Ainda, segundo o “release”, “A
montagem traz uma curiosidade: o nome “Rivânia” é uma homenagem à pequena
Rivânia, que, numa recente enchente, na cidade de São José da Coroa Grande, em
Pernambuco, ao ver sua casa inundada, salvou o que tinha de mais importante:
seus livros e cadernos da escola”.
E continua FLÁVIA: “Meu
coração ficou apertado, pela situação da menina, e, ao mesmo tempo, se encheu
de esperança e desejos de uma vida melhor e mais justa. É impossível não ficar
mexida, já que sou professora da rede pública do município e do estado do Rio.
Dou aulas para grupos que vivem em situações desfavorecidas. Em cada um dos
meus alunos, reconheço uma menina Rivânia”.
Além da excelência do texto,
da ótima direção e da interpretação, irrepreensível, da dupla ALINE MOROSA e CAIO PASSOS, ganham
relevo, no espetáculo, o cenário, os
figurinos, a iluminação, a trilha sonora,
o visagismo e a direção de movimento.
Tudo começa com o palco nu. Após o que seria uma espécie de prólogo, os atores vão trazendo, para o espaço cênico, os objetos que irão compor
o cenário (CARLOS ALBERTO NUNES): o palco se transforma num pequeno picadeiro,
com um tapete redondo, ao centro, duas malas antigas, uma maior e outra menor,
e mais alguns objetos de cena, como máscaras e instrumentos musicais. Sempre me
agrada essa ideia de utilizar o elemento surpresa, na construção do cenário. Cada saída e entrada, de/em cena,
de cada personagem aguça a curiosidade do espectador, de qualquer idade, ávido
por saber o que ele/ela trará para a construção do cenário. Todos ficam muito atentos a isso. Do teto, a partir de um determinado momento, pendem livros, sustentados por fios.
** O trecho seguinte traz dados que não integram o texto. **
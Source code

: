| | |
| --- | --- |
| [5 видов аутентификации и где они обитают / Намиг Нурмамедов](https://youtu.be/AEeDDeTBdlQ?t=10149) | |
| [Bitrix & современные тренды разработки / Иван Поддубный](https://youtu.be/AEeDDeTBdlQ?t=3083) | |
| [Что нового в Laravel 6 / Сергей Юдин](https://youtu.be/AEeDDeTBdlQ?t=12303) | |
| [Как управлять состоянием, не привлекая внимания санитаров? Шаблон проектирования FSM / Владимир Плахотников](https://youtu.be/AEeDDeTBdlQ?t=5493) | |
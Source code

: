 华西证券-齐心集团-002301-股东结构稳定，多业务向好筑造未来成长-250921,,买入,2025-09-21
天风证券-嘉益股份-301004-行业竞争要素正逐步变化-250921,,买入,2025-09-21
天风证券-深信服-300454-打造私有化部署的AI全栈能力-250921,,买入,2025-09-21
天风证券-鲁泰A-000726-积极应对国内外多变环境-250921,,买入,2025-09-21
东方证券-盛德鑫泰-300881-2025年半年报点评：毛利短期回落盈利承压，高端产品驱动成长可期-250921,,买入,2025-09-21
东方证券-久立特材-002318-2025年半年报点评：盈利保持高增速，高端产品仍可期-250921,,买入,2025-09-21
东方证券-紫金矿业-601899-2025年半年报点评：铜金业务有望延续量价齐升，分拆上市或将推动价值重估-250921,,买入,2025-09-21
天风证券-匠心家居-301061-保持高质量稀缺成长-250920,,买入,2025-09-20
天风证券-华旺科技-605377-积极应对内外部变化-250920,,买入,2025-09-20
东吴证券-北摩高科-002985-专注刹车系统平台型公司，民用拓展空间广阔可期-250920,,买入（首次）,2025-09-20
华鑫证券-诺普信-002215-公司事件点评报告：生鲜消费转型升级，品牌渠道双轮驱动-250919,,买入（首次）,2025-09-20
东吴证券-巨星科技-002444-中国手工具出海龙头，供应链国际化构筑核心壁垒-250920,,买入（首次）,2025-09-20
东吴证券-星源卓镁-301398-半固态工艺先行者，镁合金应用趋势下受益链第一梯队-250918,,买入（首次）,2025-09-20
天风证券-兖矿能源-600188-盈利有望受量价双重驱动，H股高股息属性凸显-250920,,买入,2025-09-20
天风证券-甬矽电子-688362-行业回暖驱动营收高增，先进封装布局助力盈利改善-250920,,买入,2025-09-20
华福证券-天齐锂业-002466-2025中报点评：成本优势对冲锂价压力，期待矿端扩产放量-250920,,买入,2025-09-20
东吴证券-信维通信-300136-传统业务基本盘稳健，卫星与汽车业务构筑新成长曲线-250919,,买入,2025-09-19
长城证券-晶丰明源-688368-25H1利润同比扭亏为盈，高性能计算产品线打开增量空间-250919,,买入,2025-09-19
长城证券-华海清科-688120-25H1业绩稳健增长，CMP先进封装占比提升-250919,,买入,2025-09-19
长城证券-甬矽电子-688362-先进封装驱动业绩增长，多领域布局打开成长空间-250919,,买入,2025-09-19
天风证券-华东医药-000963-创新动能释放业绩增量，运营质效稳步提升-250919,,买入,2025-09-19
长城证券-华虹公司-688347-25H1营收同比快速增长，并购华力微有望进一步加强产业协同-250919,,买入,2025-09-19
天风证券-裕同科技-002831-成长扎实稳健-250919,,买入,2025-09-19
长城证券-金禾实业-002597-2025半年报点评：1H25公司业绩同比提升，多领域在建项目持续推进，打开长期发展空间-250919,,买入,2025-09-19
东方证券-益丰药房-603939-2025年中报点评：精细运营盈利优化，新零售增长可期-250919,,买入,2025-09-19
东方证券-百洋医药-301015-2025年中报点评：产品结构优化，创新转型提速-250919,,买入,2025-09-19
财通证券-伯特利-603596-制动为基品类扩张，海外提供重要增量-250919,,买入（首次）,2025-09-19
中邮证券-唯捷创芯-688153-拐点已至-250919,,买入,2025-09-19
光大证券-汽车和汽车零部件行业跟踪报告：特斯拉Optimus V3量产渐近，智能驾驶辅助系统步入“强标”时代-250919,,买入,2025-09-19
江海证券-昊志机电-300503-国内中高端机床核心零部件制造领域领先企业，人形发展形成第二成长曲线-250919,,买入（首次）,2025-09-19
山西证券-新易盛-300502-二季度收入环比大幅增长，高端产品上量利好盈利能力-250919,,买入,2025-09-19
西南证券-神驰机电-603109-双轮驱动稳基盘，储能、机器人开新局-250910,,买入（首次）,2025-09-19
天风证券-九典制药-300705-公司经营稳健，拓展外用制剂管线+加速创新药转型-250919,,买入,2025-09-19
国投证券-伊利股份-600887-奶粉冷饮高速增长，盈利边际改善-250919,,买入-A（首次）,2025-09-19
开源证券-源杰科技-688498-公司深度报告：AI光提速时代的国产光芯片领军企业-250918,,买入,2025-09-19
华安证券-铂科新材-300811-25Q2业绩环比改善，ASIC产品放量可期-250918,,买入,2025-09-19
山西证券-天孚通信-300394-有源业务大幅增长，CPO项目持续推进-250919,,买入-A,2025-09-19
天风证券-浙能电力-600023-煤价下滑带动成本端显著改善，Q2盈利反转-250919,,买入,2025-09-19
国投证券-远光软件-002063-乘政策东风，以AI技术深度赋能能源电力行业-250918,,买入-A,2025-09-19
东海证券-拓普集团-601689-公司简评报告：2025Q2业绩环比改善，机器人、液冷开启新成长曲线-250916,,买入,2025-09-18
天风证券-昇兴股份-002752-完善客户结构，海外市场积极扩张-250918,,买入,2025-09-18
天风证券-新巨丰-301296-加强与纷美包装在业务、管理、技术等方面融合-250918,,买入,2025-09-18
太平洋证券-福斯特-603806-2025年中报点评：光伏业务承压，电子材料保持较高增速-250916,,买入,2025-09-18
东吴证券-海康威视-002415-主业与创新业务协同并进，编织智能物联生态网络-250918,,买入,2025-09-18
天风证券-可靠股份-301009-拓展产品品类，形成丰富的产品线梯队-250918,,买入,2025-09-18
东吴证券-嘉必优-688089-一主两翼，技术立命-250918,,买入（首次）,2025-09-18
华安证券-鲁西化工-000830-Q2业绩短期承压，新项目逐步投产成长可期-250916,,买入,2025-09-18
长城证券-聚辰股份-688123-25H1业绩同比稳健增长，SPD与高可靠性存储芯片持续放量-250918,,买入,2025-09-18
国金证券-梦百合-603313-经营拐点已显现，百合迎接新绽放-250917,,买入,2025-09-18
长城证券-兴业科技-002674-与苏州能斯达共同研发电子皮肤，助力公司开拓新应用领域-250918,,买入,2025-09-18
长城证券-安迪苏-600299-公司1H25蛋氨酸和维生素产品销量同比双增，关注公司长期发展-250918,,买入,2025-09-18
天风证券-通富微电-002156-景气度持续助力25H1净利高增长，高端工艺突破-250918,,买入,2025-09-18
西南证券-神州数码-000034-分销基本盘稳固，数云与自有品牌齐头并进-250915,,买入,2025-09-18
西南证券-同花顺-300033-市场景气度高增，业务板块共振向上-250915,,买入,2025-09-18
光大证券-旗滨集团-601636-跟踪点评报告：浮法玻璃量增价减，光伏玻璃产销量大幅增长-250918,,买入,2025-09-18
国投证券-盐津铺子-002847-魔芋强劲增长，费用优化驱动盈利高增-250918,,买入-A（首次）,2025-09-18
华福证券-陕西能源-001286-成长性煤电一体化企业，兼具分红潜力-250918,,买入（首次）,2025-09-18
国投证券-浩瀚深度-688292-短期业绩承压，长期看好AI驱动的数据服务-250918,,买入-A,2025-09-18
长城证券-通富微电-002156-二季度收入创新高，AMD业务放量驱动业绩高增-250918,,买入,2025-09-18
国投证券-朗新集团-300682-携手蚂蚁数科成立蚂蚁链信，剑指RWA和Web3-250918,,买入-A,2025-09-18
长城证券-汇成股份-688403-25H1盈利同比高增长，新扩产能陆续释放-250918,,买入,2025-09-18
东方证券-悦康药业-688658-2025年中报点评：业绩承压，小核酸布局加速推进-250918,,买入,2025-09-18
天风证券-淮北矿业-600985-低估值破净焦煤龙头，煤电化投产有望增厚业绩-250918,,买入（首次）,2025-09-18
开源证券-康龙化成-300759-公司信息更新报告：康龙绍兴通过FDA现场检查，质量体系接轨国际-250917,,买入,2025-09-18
Os figurinos, também de NUNES, são lindos e interessantíssimos,
os quais, combinados ao correto trabalho de visagismo, de MONA MAGALHÃES,
geram dois tipos muito curiosos, engraçados e carismáticos, com destaque para
as duas cabeças, os dois tipos de cabelo, sendo que o penteado de CAIO é uma atração à parte, oculto,
durante um tempo, por um estranho chapéu, que só será entendido, quando o
personagem o retira da cabeça. Uma engraçada surpresa para o público.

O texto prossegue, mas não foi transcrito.